Questa concezione è antica, abbiamo visto che la Bibbia ne riconosce la nobiltà. Ma la maternità non dice tutto di un essere umano. Non definisce un’identità. Nel XX secolo, la promozione della donna nelle società civili ha obbligato Roma a prendere posizione. Ma il Vaticano si è limitata a riprendere il discorso delle società patriarcali, senza vedere che l’emancipazione femminile la chiamava ad un discorso nuovo. Tanto ha sostenuto un tempo la causa delle donne, altrettanto frena oggi la corrente di emancipazione che arriva fino a lei, senza dubbio perché non ci sono abbastanza donne al suo interno per aiutarla a prendere coscienza dell’importanza di questa liberazione. Ad esempio, Roma continua a prendere alla lettera la maledizione della Genesi: Dio moltiplicherà il dolore delle gravidanze della donna e l’uomo dovrà lavorare la terra col sudore della fronte. Per la donna, la maternità diventa ontologica per la donna. Ma agli uomini Roma non chiede di tornare ad essere agricoltori... Oggi siamo in una situazione “folle”: il Magistero parla al posto delle donne e non dà loro la parola. Si arroga il diritto di assegnare loro una vocazione specifica che non ha l’equivalente per i maschi.

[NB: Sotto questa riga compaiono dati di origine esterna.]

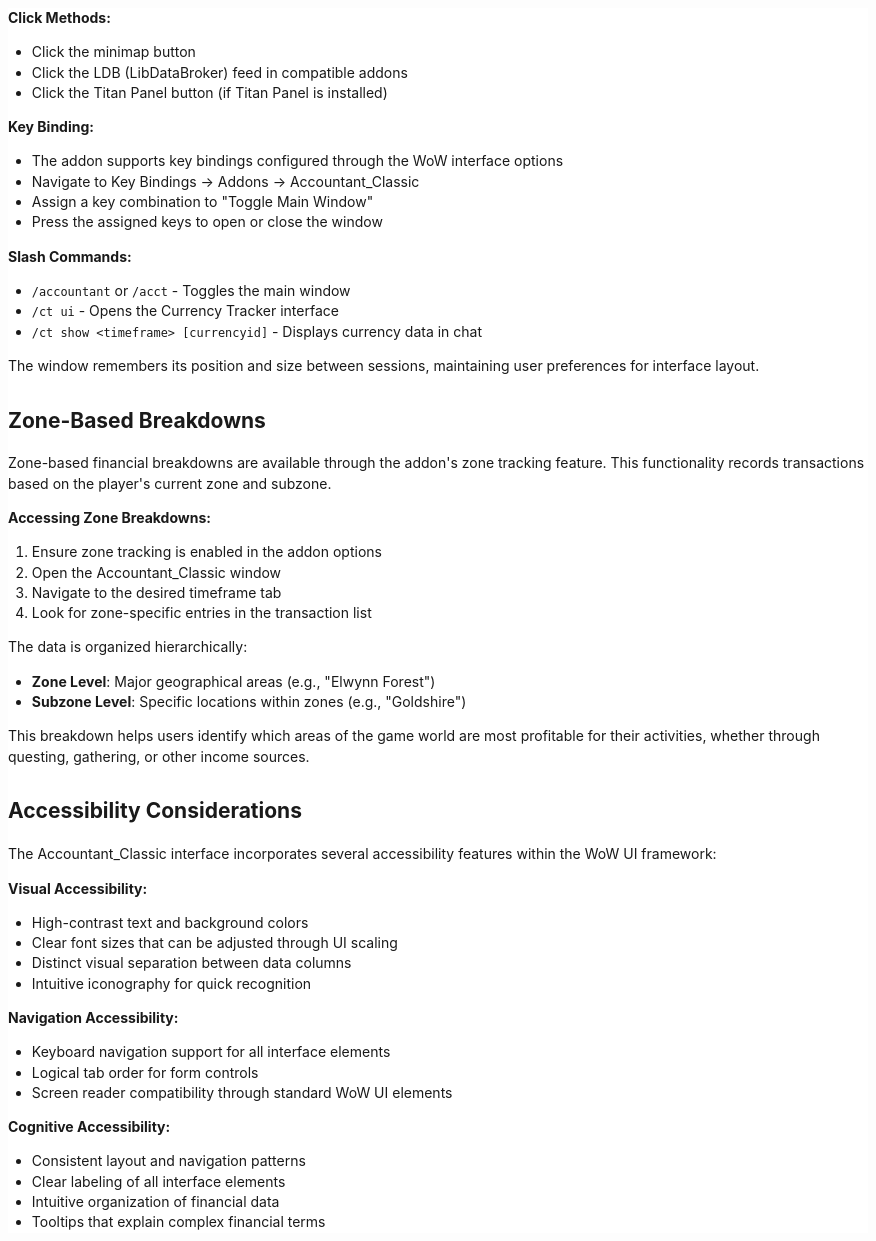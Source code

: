 **Click Methods:**
- Click the minimap button
- Click the LDB (LibDataBroker) feed in compatible addons
- Click the Titan Panel button (if Titan Panel is installed)

**Key Binding:**
- The addon supports key bindings configured through the WoW interface options
- Navigate to Key Bindings → Addons → Accountant_Classic
- Assign a key combination to "Toggle Main Window"
- Press the assigned keys to open or close the window

**Slash Commands:**
- `/accountant` or `/acct` - Toggles the main window
- `/ct ui` - Opens the Currency Tracker interface
- `/ct show <timeframe> [currencyid]` - Displays currency data in chat

The window remembers its position and size between sessions, maintaining user preferences for interface layout.

## Zone-Based Breakdowns
Zone-based financial breakdowns are available through the addon's zone tracking feature. This functionality records transactions based on the player's current zone and subzone.

**Accessing Zone Breakdowns:**
1. Ensure zone tracking is enabled in the addon options
2. Open the Accountant_Classic window
3. Navigate to the desired timeframe tab
4. Look for zone-specific entries in the transaction list

The data is organized hierarchically:
- **Zone Level**: Major geographical areas (e.g., "Elwynn Forest")
- **Subzone Level**: Specific locations within zones (e.g., "Goldshire")

This breakdown helps users identify which areas of the game world are most profitable for their activities, whether through questing, gathering, or other income sources.

## Accessibility Considerations
The Accountant_Classic interface incorporates several accessibility features within the WoW UI framework:

**Visual Accessibility:**
- High-contrast text and background colors
- Clear font sizes that can be adjusted through UI scaling
- Distinct visual separation between data columns
- Intuitive iconography for quick recognition

**Navigation Accessibility:**
- Keyboard navigation support for all interface elements
- Logical tab order for form controls
- Screen reader compatibility through standard WoW UI elements

**Cognitive Accessibility:**
- Consistent layout and navigation patterns
- Clear labeling of all interface elements
- Intuitive organization of financial data
- Tooltips that explain complex financial terms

Abbiamo parlato del rifiuto di Roma del presbiterato al femminile. Perché lei non ne fa un asse portante della sua richiesta?
Il ministero presbiterale è in crisi. Deve innanzitutto risolvere i suoi problemi. Ordinare delle donne non serve a niente se il quadro è sbilenco. Invece, è importante aprire alle donne la possibilità della predicazione e dell’assunzione di funzioni di responsabilità nella Chiesa. È urgente che si senta la loro voce. Essendo diretta solo dal clero, la Chiesa si priva di sangue nuovo. Si devitalizza.
Quale ruolo svolgono le femministe cattoliche?
Hanno riflettuto soprattutto sugli aspetti teologici ed ecclesiologici, in particolare sui ministeri. Una generazione di esegete comincia a pubblicare. Questo è bene, perché è a partire da una lettura nuova della Scrittura che le cose possono cambiare. Si può anche immaginare un sinodo delle donne, idea che propongo alla fine del mio libro. In tale circostanza potrebbero emergere delle mozioni specificamente femminili e, perché no, dei voti che uniscono uomini e donne. Ho lanciato l’idea, resto in attesa di che cosa ne pensa il pubblico. La questione delle donne è talmente scottante! Non si può restare in silenzio davanti ad una negazione così grave del messaggio evangelico.
Anne Soupa, Dieu aime-t-il les femmes?, Médiaspaul, p. 144, € 19
Biblista e militante
Anne Soupa ha studiato teologia all’Institut de pédagogie de l’Enseignement religieux (Iper) di Lione, poi nelle facoltà cattoliche di Lione e di Parigi. Ha lavorato come biblista, in particolare dirigendo la rivista Biblia presso la casa editrice Cerf. È diventata famosa come promotrice, insieme all’editrice e saggista Christine Pedotti, del Comité de la Jupe e della Conférence catholique des baptisé-e-s francophones, che hanno l’obiettivo di difendere la dignità delle donne e la dignità dei battezzati e delle battezzate. Insieme hanno raccontato queste avventure nel libro Les pieds dans le bénitier, Presses de la Renaissance, 2009.